Data shown section start
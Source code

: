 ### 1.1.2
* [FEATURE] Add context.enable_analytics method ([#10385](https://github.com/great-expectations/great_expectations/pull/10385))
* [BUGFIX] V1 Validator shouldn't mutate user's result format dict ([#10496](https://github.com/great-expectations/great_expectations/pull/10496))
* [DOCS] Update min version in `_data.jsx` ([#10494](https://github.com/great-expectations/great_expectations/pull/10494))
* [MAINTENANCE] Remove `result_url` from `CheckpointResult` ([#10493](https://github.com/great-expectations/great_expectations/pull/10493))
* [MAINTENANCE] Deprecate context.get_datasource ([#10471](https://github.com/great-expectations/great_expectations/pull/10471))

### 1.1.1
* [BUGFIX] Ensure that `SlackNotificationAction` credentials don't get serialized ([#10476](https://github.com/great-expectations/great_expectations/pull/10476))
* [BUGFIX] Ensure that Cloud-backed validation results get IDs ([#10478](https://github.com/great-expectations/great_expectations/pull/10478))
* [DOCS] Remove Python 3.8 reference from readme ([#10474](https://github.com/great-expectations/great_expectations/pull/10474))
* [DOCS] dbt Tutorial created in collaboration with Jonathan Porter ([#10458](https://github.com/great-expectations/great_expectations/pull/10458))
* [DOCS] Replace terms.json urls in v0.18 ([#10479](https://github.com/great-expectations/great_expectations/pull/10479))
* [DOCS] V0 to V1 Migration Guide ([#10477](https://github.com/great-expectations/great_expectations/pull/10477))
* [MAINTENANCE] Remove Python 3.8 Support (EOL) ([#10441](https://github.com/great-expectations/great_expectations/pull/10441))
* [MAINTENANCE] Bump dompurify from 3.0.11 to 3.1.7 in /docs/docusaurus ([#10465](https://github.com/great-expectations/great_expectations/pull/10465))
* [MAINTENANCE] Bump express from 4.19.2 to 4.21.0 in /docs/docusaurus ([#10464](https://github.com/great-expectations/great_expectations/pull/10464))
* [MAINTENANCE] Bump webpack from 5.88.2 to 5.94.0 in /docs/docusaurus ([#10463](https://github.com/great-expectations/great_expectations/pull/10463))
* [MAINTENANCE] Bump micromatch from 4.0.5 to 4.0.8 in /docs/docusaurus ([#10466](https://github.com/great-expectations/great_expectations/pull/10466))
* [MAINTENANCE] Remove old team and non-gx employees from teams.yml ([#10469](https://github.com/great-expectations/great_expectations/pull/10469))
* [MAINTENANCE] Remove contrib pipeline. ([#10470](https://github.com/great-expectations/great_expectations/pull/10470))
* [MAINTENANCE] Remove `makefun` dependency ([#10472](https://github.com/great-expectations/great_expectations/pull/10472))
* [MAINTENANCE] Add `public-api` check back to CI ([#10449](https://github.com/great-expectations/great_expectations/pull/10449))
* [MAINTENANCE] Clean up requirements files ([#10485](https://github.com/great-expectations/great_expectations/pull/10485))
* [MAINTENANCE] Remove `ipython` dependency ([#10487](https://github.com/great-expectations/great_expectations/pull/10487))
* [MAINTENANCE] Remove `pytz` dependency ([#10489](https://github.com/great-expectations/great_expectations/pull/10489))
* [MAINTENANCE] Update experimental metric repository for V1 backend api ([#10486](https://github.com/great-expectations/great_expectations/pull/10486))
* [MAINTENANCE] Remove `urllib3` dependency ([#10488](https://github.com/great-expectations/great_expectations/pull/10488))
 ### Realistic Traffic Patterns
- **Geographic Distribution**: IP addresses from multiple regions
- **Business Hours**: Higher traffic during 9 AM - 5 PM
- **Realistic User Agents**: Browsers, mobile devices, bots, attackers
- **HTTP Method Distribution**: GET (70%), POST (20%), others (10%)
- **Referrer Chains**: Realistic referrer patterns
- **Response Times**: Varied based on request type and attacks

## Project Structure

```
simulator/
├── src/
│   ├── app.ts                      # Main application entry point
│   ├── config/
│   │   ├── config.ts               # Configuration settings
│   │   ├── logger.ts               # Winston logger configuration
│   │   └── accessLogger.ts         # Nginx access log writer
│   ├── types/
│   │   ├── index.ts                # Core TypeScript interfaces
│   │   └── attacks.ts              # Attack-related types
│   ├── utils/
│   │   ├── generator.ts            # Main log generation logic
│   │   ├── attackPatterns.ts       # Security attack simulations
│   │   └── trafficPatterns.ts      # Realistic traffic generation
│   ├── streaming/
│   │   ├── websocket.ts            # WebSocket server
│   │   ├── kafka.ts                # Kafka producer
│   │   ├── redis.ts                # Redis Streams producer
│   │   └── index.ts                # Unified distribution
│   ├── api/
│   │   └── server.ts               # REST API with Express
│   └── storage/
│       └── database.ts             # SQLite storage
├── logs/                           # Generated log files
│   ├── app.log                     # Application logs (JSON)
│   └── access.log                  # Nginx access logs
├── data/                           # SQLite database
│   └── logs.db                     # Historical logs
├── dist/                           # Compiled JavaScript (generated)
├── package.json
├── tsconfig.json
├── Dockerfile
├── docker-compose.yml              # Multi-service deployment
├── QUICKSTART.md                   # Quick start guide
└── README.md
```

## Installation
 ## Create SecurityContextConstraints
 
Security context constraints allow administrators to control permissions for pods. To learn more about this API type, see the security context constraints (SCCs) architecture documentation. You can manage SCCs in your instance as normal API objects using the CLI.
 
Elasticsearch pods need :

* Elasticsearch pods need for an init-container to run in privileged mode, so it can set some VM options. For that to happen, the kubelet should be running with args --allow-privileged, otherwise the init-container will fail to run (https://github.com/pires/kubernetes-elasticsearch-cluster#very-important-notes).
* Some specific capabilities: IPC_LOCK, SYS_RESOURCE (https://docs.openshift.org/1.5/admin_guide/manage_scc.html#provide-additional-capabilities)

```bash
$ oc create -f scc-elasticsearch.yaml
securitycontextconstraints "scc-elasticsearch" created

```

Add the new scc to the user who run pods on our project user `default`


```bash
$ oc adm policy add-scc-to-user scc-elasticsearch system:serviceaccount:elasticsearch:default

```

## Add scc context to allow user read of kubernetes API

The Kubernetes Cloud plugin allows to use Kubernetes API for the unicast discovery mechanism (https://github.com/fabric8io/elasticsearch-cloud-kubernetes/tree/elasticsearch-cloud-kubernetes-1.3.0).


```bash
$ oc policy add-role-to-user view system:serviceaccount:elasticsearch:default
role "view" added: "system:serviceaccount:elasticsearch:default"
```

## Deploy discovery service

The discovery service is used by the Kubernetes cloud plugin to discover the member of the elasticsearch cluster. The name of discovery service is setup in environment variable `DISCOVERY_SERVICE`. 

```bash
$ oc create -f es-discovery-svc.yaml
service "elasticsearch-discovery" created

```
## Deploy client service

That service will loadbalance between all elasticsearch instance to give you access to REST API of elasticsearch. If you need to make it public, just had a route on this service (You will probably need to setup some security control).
Data shown section end
▶ _Your goal_
Every entry should be retyped exactly as shown.

▶ _Exercise solution_
Source code

: ### 1.1.2
* [FEATURE] Add context.enable_analytics method ([#10385](https://github.com/great-expectations/great_expectations/pull/10385))
* [BUGFIX] V1 Validator shouldn't mutate user's result format dict ([#10496](https://github.com/great-expectations/great_expectations/pull/10496))
* [DOCS] Update min version in `_data.jsx` ([#10494](https://github.com/great-expectations/great_expectations/pull/10494))
* [MAINTENANCE] Remove `result_url` from `CheckpointResult` ([#10493](https://github.com/great-expectations/great_expectations/pull/10493))
* [MAINTENANCE] Deprecate context.get_datasource ([#10471](https://github.com/great-expectations/great_expectations/pull/10471))

### 1.1.1
* [BUGFIX] Ensure that `SlackNotificationAction` credentials don't get serialized ([#10476](https://github.com/great-expectations/great_expectations/pull/10476))
* [BUGFIX] Ensure that Cloud-backed validation results get IDs ([#10478](https://github.com/great-expectations/great_expectations/pull/10478))
* [DOCS] Remove Python 3.8 reference from readme ([#10474](https://github.com/great-expectations/great_expectations/pull/10474))
* [DOCS] dbt Tutorial created in collaboration with Jonathan Porter ([#10458](https://github.com/great-expectations/great_expectations/pull/10458))
* [DOCS] Replace terms.json urls in v0.18 ([#10479](https://github.com/great-expectations/great_expectations/pull/10479))
* [DOCS] V0 to V1 Migration Guide ([#10477](https://github.com/great-expectations/great_expectations/pull/10477))
* [MAINTENANCE] Remove Python 3.8 Support (EOL) ([#10441](https://github.com/great-expectations/great_expectations/pull/10441))
* [MAINTENANCE] Bump dompurify from 3.0.11 to 3.1.7 in /docs/docusaurus ([#10465](https://github.com/great-expectations/great_expectations/pull/10465))
* [MAINTENANCE] Bump express from 4.19.2 to 4.21.0 in /docs/docusaurus ([#10464](https://github.com/great-expectations/great_expectations/pull/10464))
* [MAINTENANCE] Bump webpack from 5.88.2 to 5.94.0 in /docs/docusaurus ([#10463](https://github.com/great-expectations/great_expectations/pull/10463))
* [MAINTENANCE] Bump micromatch from 4.0.5 to 4.0.8 in /docs/docusaurus ([#10466](https://github.com/great-expectations/great_expectations/pull/10466))
* [MAINTENANCE] Remove old team and non-gx employees from teams.yml ([#10469](https://github.com/great-expectations/great_expectations/pull/10469))
* [MAINTENANCE] Remove contrib pipeline. ([#10470](https://github.com/great-expectations/great_expectations/pull/10470))
* [MAINTENANCE] Remove `makefun` dependency ([#10472](https://github.com/great-expectations/great_expectations/pull/10472))
* [MAINTENANCE] Add `public-api` check back to CI ([#10449](https://github.com/great-expectations/great_expectations/pull/10449))
* [MAINTENANCE] Clean up requirements files ([#10485](https://github.com/great-expectations/great_expectations/pull/10485))
* [MAINTENANCE] Remove `ipython` dependency ([#10487](https://github.com/great-expectations/great_expectations/pull/10487))
* [MAINTENANCE] Remove `pytz` dependency ([#10489](https://github.com/great-expectations/great_expectations/pull/10489))
* [MAINTENANCE] Update experimental metric repository for V1 backend api ([#10486](https://github.com/great-expectations/great_expectations/pull/10486))
* [MAINTENANCE] Remove `urllib3` dependency ([#10488](https://github.com/great-expectations/great_expectations/pull/10488))
 ### Realistic Traffic Patterns
- **Geographic Distribution**: IP addresses from multiple regions
- **Business Hours**: Higher traffic during 9 AM - 5 PM
- **Realistic User Agents**: Browsers, mobile devices, bots, attackers
- **HTTP Method Distribution**: GET (70%), POST (20%), others (10%)
- **Referrer Chains**: Realistic referrer patterns
- **Response Times**: Varied based on request type and attacks

## Project Structure

```
simulator/
├── src/
│   ├── app.ts                      # Main application entry point
│   ├── config/
│   │   ├── config.ts               # Configuration settings
│   │   ├── logger.ts               # Winston logger configuration
│   │   └── accessLogger.ts         # Nginx access log writer
│   ├── types/
│   │   ├── index.ts                # Core TypeScript interfaces
│   │   └── attacks.ts              # Attack-related types
│   ├── utils/
│   │   ├── generator.ts            # Main log generation logic
│   │   ├── attackPatterns.ts       # Security attack simulations
│   │   └── trafficPatterns.ts      # Realistic traffic generation
│   ├── streaming/
│   │   ├── websocket.ts            # WebSocket server
│   │   ├── kafka.ts                # Kafka producer
│   │   ├── redis.ts                # Redis Streams producer
│   │   └── index.ts                # Unified distribution
│   ├── api/
│   │   └── server.ts               # REST API with Express
│   └── storage/
│       └── database.ts             # SQLite storage
├── logs/                           # Generated log files
│   ├── app.log                     # Application logs (JSON)
│   └── access.log                  # Nginx access logs
├── data/                           # SQLite database
│   └── logs.db                     # Historical logs
├── dist/                           # Compiled JavaScript (generated)
├── package.json
├── tsconfig.json
├── Dockerfile
├── docker-compose.yml              # Multi-service deployment
├── QUICKSTART.md                   # Quick start guide
└── README.md
```

## Installation
 ## Create SecurityContextConstraints
 
Security context constraints allow administrators to control permissions for pods. To learn more about this API type, see the security context constraints (SCCs) architecture documentation. You can manage SCCs in your instance as normal API objects using the CLI.
 
Elasticsearch pods need :

* Elasticsearch pods need for an init-container to run in privileged mode, so it can set some VM options. For that to happen, the kubelet should be running with args --allow-privileged, otherwise the init-container will fail to run (https://github.com/pires/kubernetes-elasticsearch-cluster#very-important-notes).
* Some specific capabilities: IPC_LOCK, SYS_RESOURCE (https://docs.openshift.org/1.5/admin_guide/manage_scc.html#provide-additional-capabilities)

```bash
$ oc create -f scc-elasticsearch.yaml
securitycontextconstraints "scc-elasticsearch" created

```

Add the new scc to the user who run pods on our project user `default`


```bash
$ oc adm policy add-scc-to-user scc-elasticsearch system:serviceaccount:elasticsearch:default

```

## Add scc context to allow user read of kubernetes API

The Kubernetes Cloud plugin allows to use Kubernetes API for the unicast discovery mechanism (https://github.com/fabric8io/elasticsearch-cloud-kubernetes/tree/elasticsearch-cloud-kubernetes-1.3.0).


```bash
$ oc policy add-role-to-user view system:serviceaccount:elasticsearch:default
role "view" added: "system:serviceaccount:elasticsearch:default"
```

## Deploy discovery service

The discovery service is used by the Kubernetes cloud plugin to discover the member of the elasticsearch cluster. The name of discovery service is setup in environment variable `DISCOVERY_SERVICE`. 

```bash
$ oc create -f es-discovery-svc.yaml
service "elasticsearch-discovery" created

```
## Deploy client service

That service will loadbalance between all elasticsearch instance to give you access to REST API of elasticsearch. If you need to make it public, just had a route on this service (You will probably need to setup some security control).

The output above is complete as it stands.